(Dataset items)

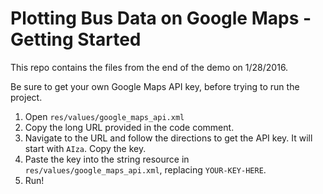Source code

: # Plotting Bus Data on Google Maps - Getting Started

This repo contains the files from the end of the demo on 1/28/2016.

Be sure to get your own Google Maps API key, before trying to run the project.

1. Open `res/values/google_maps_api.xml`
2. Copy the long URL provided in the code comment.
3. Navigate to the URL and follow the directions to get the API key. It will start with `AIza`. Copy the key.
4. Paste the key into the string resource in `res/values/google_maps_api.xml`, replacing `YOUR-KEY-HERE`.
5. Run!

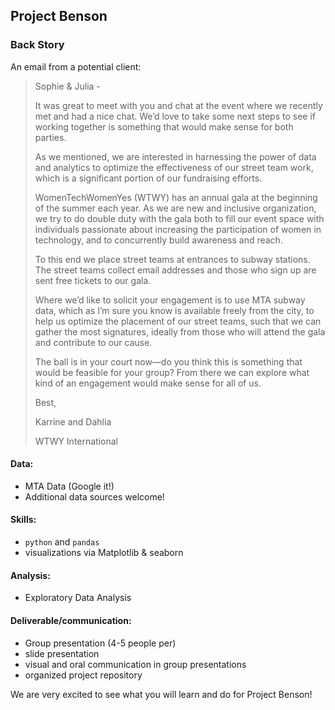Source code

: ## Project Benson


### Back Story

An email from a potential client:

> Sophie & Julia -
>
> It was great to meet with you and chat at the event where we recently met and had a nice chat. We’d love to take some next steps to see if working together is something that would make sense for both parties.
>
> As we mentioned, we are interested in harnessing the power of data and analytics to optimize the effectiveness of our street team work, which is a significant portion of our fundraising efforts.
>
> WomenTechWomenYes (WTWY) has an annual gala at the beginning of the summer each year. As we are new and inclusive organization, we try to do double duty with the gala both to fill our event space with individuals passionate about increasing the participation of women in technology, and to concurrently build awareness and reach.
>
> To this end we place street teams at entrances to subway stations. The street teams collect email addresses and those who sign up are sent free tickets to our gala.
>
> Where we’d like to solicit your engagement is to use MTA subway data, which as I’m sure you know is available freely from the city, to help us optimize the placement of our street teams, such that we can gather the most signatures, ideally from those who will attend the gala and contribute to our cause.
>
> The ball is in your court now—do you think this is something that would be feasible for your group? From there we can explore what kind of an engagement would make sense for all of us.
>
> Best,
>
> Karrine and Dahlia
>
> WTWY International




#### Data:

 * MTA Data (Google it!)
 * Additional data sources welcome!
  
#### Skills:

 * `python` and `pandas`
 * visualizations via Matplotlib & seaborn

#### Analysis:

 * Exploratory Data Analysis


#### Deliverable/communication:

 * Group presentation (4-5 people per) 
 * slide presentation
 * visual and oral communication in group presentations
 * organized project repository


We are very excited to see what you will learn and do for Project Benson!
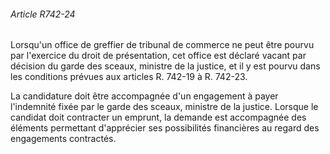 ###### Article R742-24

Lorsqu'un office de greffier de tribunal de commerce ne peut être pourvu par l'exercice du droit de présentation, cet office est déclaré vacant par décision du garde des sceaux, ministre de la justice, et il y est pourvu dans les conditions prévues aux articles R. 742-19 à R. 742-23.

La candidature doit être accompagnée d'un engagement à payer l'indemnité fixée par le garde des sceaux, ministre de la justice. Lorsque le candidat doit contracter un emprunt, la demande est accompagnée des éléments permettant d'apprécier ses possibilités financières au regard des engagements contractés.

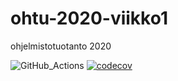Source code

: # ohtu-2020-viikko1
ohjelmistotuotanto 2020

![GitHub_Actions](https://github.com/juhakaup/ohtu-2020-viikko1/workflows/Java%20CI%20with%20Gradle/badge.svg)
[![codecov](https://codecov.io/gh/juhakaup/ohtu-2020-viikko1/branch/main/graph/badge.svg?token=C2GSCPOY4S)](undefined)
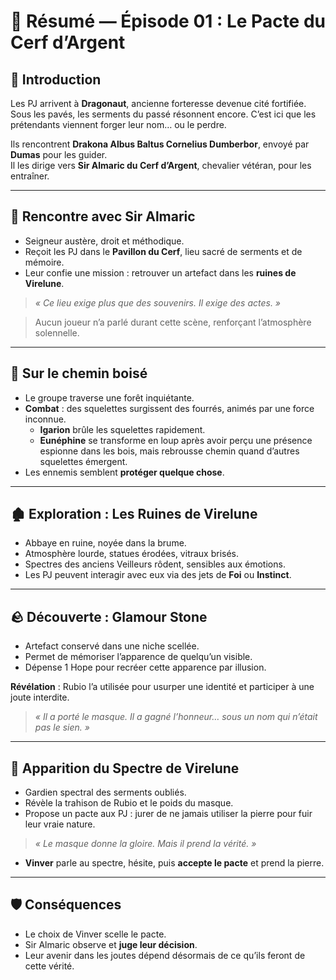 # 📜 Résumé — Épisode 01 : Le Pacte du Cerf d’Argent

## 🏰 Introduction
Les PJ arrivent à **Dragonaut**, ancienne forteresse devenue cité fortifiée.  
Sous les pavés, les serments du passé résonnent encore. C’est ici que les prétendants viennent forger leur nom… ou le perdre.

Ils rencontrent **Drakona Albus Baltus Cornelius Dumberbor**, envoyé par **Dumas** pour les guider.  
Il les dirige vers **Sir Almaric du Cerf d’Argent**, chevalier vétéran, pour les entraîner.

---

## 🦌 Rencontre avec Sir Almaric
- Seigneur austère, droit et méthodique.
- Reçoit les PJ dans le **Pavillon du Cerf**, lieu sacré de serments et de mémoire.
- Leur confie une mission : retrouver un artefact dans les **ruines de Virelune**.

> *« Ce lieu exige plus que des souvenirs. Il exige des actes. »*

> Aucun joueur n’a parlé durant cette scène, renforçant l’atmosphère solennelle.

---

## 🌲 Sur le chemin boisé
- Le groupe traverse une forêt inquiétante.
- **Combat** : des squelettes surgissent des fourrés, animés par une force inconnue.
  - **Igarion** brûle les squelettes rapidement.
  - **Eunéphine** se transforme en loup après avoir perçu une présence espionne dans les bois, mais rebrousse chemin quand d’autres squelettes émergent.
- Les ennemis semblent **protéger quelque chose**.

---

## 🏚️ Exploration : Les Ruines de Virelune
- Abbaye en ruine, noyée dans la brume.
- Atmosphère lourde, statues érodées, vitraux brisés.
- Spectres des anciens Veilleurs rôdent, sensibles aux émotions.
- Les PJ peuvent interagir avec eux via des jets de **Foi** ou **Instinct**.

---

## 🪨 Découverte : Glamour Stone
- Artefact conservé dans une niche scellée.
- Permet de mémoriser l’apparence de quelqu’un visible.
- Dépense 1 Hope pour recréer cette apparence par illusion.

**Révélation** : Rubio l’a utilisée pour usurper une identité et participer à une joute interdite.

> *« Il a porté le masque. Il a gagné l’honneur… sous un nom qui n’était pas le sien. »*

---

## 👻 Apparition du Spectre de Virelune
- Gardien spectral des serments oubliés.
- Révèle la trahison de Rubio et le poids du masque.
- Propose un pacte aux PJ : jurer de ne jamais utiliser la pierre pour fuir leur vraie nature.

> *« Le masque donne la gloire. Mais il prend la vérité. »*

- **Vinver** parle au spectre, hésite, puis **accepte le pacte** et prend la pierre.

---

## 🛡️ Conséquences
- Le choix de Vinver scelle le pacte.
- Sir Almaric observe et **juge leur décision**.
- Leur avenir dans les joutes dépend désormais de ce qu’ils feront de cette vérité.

What the exercise asks: The entries above are to be repeated exactly, except for any pictures.

Exercise response:
Source code

: # Plotting Bus Data on Google Maps - Getting Started

This repo contains the files from the end of the demo on 1/28/2016.

Be sure to get your own Google Maps API key, before trying to run the project.

1. Open `res/values/google_maps_api.xml`
2. Copy the long URL provided in the code comment.
3. Navigate to the URL and follow the directions to get the API key. It will start with `AIza`. Copy the key.
4. Paste the key into the string resource in `res/values/google_maps_api.xml`, replacing `YOUR-KEY-HERE`.
5. Run!

Source code

: ## Project Benson


### Back Story

An email from a potential client:

> Sophie & Julia -
>
> It was great to meet with you and chat at the event where we recently met and had a nice chat. We’d love to take some next steps to see if working together is something that would make sense for both parties.
>
> As we mentioned, we are interested in harnessing the power of data and analytics to optimize the effectiveness of our street team work, which is a significant portion of our fundraising efforts.
>
> WomenTechWomenYes (WTWY) has an annual gala at the beginning of the summer each year. As we are new and inclusive organization, we try to do double duty with the gala both to fill our event space with individuals passionate about increasing the participation of women in technology, and to concurrently build awareness and reach.
>
> To this end we place street teams at entrances to subway stations. The street teams collect email addresses and those who sign up are sent free tickets to our gala.
>
> Where we’d like to solicit your engagement is to use MTA subway data, which as I’m sure you know is available freely from the city, to help us optimize the placement of our street teams, such that we can gather the most signatures, ideally from those who will attend the gala and contribute to our cause.
>
> The ball is in your court now—do you think this is something that would be feasible for your group? From there we can explore what kind of an engagement would make sense for all of us.
>
> Best,
>
> Karrine and Dahlia
>
> WTWY International




#### Data:

 * MTA Data (Google it!)
 * Additional data sources welcome!
  
#### Skills:

 * `python` and `pandas`
 * visualizations via Matplotlib & seaborn

#### Analysis:

 * Exploratory Data Analysis


#### Deliverable/communication:

 * Group presentation (4-5 people per) 
 * slide presentation
 * visual and oral communication in group presentations
 * organized project repository


We are very excited to see what you will learn and do for Project Benson!
 ###### Article R742-24

Lorsqu'un office de greffier de tribunal de commerce ne peut être pourvu par l'exercice du droit de présentation, cet office est déclaré vacant par décision du garde des sceaux, ministre de la justice, et il y est pourvu dans les conditions prévues aux articles R. 742-19 à R. 742-23.

La candidature doit être accompagnée d'un engagement à payer l'indemnité fixée par le garde des sceaux, ministre de la justice. Lorsque le candidat doit contracter un emprunt, la demande est accompagnée des éléments permettant d'apprécier ses possibilités financières au regard des engagements contractés.

Source code

: # ohtu-2020-viikko1
ohjelmistotuotanto 2020

![GitHub_Actions](https://github.com/juhakaup/ohtu-2020-viikko1/workflows/Java%20CI%20with%20Gradle/badge.svg)
[![codecov](https://codecov.io/gh/juhakaup/ohtu-2020-viikko1/branch/main/graph/badge.svg?token=C2GSCPOY4S)](undefined)
 # 📜 Résumé — Épisode 01 : Le Pacte du Cerf d’Argent

## 🏰 Introduction
Les PJ arrivent à **Dragonaut**, ancienne forteresse devenue cité fortifiée.  
Sous les pavés, les serments du passé résonnent encore. C’est ici que les prétendants viennent forger leur nom… ou le perdre.

Ils rencontrent **Drakona Albus Baltus Cornelius Dumberbor**, envoyé par **Dumas** pour les guider.  
Il les dirige vers **Sir Almaric du Cerf d’Argent**, chevalier vétéran, pour les entraîner.

---

## 🦌 Rencontre avec Sir Almaric
- Seigneur austère, droit et méthodique.
- Reçoit les PJ dans le **Pavillon du Cerf**, lieu sacré de serments et de mémoire.
- Leur confie une mission : retrouver un artefact dans les **ruines de Virelune**.

> *« Ce lieu exige plus que des souvenirs. Il exige des actes. »*

> Aucun joueur n’a parlé durant cette scène, renforçant l’atmosphère solennelle.

---

## 🌲 Sur le chemin boisé
- Le groupe traverse une forêt inquiétante.
- **Combat** : des squelettes surgissent des fourrés, animés par une force inconnue.
  - **Igarion** brûle les squelettes rapidement.
  - **Eunéphine** se transforme en loup après avoir perçu une présence espionne dans les bois, mais rebrousse chemin quand d’autres squelettes émergent.
- Les ennemis semblent **protéger quelque chose**.

---

## 🏚️ Exploration : Les Ruines de Virelune
- Abbaye en ruine, noyée dans la brume.
- Atmosphère lourde, statues érodées, vitraux brisés.
- Spectres des anciens Veilleurs rôdent, sensibles aux émotions.
- Les PJ peuvent interagir avec eux via des jets de **Foi** ou **Instinct**.

---

## 🪨 Découverte : Glamour Stone
- Artefact conservé dans une niche scellée.
- Permet de mémoriser l’apparence de quelqu’un visible.
- Dépense 1 Hope pour recréer cette apparence par illusion.

**Révélation** : Rubio l’a utilisée pour usurper une identité et participer à une joute interdite.

> *« Il a porté le masque. Il a gagné l’honneur… sous un nom qui n’était pas le sien. »*

---

## 👻 Apparition du Spectre de Virelune
- Gardien spectral des serments oubliés.
- Révèle la trahison de Rubio et le poids du masque.
- Propose un pacte aux PJ : jurer de ne jamais utiliser la pierre pour fuir leur vraie nature.

> *« Le masque donne la gloire. Mais il prend la vérité. »*

- **Vinver** parle au spectre, hésite, puis **accepte le pacte** et prend la pierre.

---

## 🛡️ Conséquences
- Le choix de Vinver scelle le pacte.
- Sir Almaric observe et **juge leur décision**.
- Leur avenir dans les joutes dépend désormais de ce qu’ils feront de cette vérité.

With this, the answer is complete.